## GIVEN ENTRIES

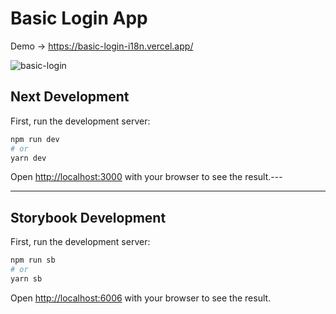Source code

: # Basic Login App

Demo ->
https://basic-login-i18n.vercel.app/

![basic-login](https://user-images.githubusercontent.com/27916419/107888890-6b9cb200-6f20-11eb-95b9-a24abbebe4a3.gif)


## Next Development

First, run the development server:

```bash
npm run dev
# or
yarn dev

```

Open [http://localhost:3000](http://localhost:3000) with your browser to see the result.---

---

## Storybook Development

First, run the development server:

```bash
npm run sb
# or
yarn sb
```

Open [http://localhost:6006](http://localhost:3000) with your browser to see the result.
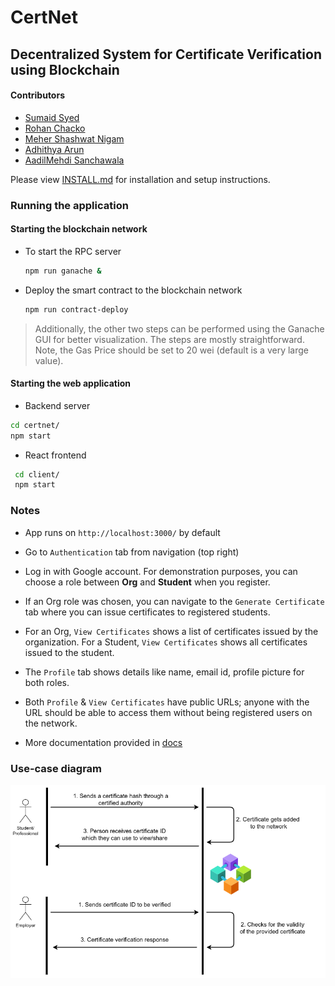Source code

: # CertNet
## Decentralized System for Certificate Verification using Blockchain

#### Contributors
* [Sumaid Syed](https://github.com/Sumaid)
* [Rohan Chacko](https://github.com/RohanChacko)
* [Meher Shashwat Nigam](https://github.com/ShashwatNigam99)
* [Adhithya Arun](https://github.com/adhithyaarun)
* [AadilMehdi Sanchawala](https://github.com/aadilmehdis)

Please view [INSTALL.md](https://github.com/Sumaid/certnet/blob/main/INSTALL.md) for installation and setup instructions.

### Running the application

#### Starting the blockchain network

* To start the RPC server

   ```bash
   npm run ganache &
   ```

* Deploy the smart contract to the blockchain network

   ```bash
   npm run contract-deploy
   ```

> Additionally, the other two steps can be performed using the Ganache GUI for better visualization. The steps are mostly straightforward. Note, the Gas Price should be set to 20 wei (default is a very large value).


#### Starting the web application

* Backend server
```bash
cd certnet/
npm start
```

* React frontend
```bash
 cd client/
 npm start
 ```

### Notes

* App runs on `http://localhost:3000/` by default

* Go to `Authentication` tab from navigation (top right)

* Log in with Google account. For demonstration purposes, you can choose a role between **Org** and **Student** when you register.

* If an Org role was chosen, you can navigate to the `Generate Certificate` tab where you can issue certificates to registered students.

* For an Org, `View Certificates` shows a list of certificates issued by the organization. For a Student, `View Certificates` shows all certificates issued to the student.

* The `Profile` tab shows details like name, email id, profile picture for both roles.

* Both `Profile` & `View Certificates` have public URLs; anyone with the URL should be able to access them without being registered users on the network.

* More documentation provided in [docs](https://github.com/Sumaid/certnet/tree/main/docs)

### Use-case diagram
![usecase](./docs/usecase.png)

---

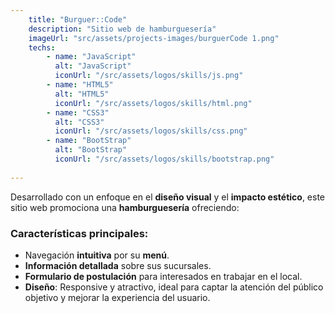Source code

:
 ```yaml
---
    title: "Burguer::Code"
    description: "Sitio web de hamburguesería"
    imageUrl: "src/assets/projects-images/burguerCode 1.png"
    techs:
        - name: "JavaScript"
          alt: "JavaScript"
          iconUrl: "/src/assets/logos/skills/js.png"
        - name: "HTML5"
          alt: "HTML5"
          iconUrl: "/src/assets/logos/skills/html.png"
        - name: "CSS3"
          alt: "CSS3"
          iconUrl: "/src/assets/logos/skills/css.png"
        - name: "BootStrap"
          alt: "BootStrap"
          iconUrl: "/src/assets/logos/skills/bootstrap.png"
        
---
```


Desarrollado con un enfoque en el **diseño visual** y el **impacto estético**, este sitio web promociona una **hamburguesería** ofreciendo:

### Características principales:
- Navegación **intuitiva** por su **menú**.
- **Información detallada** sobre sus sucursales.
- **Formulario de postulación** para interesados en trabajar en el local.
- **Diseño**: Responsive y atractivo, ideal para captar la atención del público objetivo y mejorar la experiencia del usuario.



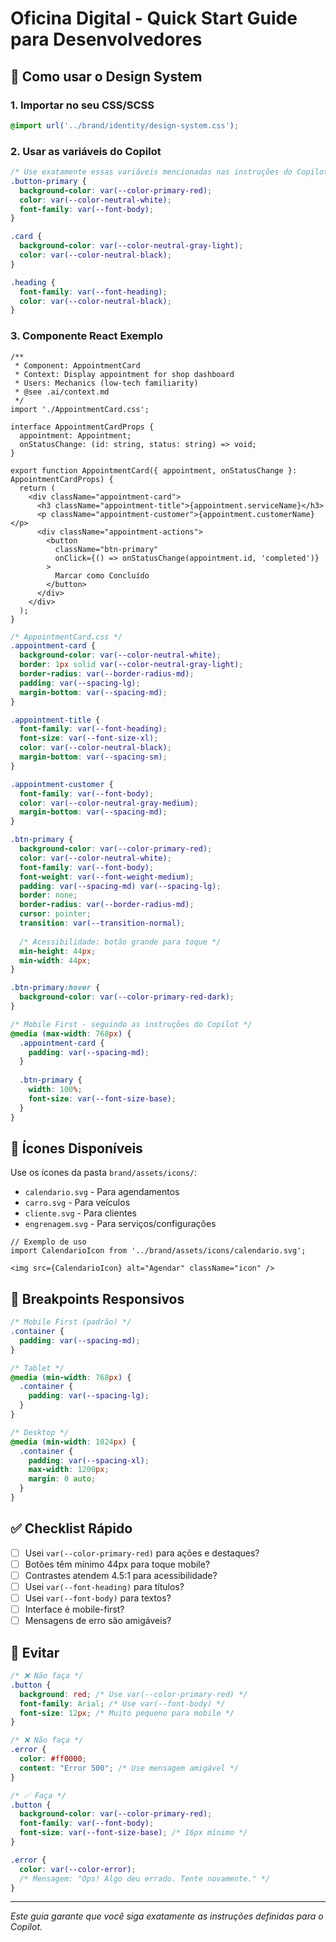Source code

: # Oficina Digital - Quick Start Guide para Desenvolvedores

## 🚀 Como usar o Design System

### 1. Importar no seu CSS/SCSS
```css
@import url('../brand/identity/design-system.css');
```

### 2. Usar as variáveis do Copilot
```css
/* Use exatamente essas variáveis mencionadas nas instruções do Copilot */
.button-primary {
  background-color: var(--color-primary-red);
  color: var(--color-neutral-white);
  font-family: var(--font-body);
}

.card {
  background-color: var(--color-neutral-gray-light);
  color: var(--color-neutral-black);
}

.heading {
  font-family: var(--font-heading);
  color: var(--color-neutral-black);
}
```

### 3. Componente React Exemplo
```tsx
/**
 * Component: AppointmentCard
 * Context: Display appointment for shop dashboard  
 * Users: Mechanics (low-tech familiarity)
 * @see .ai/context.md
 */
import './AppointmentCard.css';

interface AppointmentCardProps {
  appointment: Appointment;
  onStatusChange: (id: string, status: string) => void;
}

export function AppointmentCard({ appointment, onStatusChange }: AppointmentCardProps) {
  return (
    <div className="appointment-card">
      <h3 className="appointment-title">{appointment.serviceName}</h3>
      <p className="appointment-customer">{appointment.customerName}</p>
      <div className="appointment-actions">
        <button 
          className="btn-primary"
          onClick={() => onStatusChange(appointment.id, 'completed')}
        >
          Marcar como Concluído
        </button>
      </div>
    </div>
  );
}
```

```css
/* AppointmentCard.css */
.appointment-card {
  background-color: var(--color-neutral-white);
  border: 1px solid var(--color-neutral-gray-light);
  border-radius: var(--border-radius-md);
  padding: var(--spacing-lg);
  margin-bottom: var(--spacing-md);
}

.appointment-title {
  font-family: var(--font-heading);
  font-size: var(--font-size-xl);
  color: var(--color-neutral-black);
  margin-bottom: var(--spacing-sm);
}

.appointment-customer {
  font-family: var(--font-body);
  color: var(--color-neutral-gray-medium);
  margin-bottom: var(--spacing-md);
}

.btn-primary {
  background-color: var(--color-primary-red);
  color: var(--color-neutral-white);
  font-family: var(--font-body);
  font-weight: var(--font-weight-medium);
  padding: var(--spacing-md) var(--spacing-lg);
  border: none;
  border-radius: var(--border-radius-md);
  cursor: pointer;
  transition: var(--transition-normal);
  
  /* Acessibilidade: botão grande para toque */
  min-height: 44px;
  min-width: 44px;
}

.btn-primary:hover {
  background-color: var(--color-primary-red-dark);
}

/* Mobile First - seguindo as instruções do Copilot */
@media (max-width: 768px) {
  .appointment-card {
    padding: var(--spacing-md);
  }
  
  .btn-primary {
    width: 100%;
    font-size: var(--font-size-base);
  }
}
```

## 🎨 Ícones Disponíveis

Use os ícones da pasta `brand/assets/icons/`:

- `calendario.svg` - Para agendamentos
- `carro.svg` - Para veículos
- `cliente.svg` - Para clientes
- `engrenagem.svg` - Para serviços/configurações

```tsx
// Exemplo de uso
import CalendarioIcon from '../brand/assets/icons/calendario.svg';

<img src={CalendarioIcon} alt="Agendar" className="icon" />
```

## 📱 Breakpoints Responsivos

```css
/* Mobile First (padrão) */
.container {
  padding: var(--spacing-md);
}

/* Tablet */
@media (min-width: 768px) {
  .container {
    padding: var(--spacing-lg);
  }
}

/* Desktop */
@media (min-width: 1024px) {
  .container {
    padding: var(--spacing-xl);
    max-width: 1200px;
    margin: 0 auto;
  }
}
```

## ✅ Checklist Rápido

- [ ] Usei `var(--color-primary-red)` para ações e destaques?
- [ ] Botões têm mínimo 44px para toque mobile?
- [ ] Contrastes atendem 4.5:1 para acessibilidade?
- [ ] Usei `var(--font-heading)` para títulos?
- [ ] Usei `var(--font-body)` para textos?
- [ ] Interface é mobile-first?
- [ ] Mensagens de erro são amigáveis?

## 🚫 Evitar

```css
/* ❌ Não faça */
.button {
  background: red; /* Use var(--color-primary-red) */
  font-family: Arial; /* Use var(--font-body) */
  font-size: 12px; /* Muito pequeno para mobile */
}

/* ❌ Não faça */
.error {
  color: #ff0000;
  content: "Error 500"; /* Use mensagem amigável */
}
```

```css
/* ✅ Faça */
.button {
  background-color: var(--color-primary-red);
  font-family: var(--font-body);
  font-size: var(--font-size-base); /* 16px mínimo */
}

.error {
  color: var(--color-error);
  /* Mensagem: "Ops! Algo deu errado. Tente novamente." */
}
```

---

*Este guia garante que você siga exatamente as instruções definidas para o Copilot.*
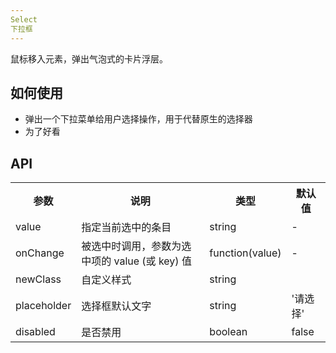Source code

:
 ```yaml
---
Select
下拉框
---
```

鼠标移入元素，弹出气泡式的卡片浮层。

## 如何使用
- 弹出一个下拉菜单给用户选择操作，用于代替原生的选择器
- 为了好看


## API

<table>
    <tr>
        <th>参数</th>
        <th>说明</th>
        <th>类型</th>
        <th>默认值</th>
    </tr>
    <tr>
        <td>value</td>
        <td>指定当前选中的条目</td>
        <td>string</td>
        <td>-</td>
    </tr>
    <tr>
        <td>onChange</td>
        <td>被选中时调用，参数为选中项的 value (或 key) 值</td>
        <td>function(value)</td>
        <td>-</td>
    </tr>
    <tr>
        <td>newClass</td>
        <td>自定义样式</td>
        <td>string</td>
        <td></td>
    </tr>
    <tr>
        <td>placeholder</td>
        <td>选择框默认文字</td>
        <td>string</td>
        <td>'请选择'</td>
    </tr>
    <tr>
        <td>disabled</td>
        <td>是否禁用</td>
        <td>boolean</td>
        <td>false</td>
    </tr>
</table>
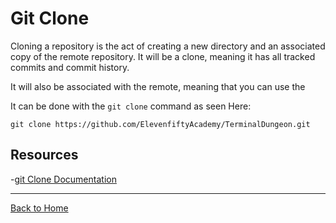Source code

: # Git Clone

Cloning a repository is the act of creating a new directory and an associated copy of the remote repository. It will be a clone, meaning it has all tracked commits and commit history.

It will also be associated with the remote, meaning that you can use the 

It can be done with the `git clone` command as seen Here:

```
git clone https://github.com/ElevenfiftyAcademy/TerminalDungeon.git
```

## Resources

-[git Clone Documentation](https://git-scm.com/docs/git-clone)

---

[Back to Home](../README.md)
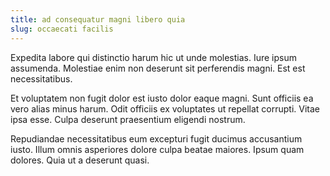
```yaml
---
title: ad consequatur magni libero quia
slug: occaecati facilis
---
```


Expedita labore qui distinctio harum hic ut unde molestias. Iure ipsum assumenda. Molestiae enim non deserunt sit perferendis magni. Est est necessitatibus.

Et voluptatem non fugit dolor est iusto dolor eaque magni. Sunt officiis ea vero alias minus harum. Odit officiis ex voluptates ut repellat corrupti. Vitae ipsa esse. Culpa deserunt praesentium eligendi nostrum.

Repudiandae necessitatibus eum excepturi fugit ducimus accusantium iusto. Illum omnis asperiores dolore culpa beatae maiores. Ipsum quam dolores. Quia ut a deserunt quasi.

## TASK BRIEF
Scan the entries for lines with the string "https". Report only how many there are.

## RESPONSE BOX
11